The most striking feature of her personal life is her brief and passionate affair that began 29 May 1913 with Alain-Fournier, whom she met while he was secretary of her second husband. He was killed 12 January 1915 on the front of the Aisne. Alain-Fournier was killed while leading his company 22 September 1914, during a reconnaissance of the German lines.

She married a third time, to the author François Porché, which she says in his memoirs was a marriage based on their respective common point following for each of them, a passion rudely interrupted.

She lived 108 years, and was a jury member of the Prix Femina from 1935 to 1985, literary salon, friendships and Parisian influences, writing novels, memoirs (Grand Prize for Literature of academy in 1960). Her unhappy first marriage with actor Le Bargy seems to have served as a model for Jean Cocteau's Bel Indifferent.
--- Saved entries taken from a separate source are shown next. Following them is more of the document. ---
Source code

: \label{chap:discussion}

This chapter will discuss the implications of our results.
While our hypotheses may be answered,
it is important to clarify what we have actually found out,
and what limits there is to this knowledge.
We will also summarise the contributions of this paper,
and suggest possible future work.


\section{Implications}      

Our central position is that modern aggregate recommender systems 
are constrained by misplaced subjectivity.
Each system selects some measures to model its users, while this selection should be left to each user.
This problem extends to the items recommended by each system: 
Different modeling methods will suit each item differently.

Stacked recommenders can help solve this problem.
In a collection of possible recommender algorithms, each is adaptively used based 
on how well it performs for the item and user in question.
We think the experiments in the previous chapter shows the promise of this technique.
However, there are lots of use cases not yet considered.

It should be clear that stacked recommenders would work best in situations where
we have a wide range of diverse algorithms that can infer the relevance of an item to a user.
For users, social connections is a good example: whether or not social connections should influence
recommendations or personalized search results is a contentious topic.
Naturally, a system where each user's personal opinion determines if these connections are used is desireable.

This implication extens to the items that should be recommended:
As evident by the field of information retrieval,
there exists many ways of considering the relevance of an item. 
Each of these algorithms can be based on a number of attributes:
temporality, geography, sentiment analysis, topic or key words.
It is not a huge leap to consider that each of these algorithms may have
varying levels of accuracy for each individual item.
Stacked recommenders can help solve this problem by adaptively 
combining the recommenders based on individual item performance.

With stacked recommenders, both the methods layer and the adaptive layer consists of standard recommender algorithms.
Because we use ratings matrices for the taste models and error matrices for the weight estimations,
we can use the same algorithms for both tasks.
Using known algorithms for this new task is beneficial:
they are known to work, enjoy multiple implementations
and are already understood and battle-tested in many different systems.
She died at a retreat in the Basque Country in October 1985.

==Publications==
- Le Désordre, Paris, Plon, 1930.
- Jours de colère, Paris, Plon, 1935.
- Le Paradis terrestre, Paris, Gallimard, 1935.
- Québéfi, Genève, éd. du Milieu du monde, 1943.
- Le Bal des ardents, Paris, Plon, 1951.
- L'Autre roman, Paris, Plon, 1954.
- Sous de nouveaux soleils, Paris, Gallimard, 1957.
- Ce qui restait à dire, Paris, Gallimard, 1967.
- Mon nouveau testament, Paris, Gallimard, 1970.
- Correspondance 1912-1914, avec Alain-Fournier, édité par Claude Sicard, Paris, Fayard, 1992.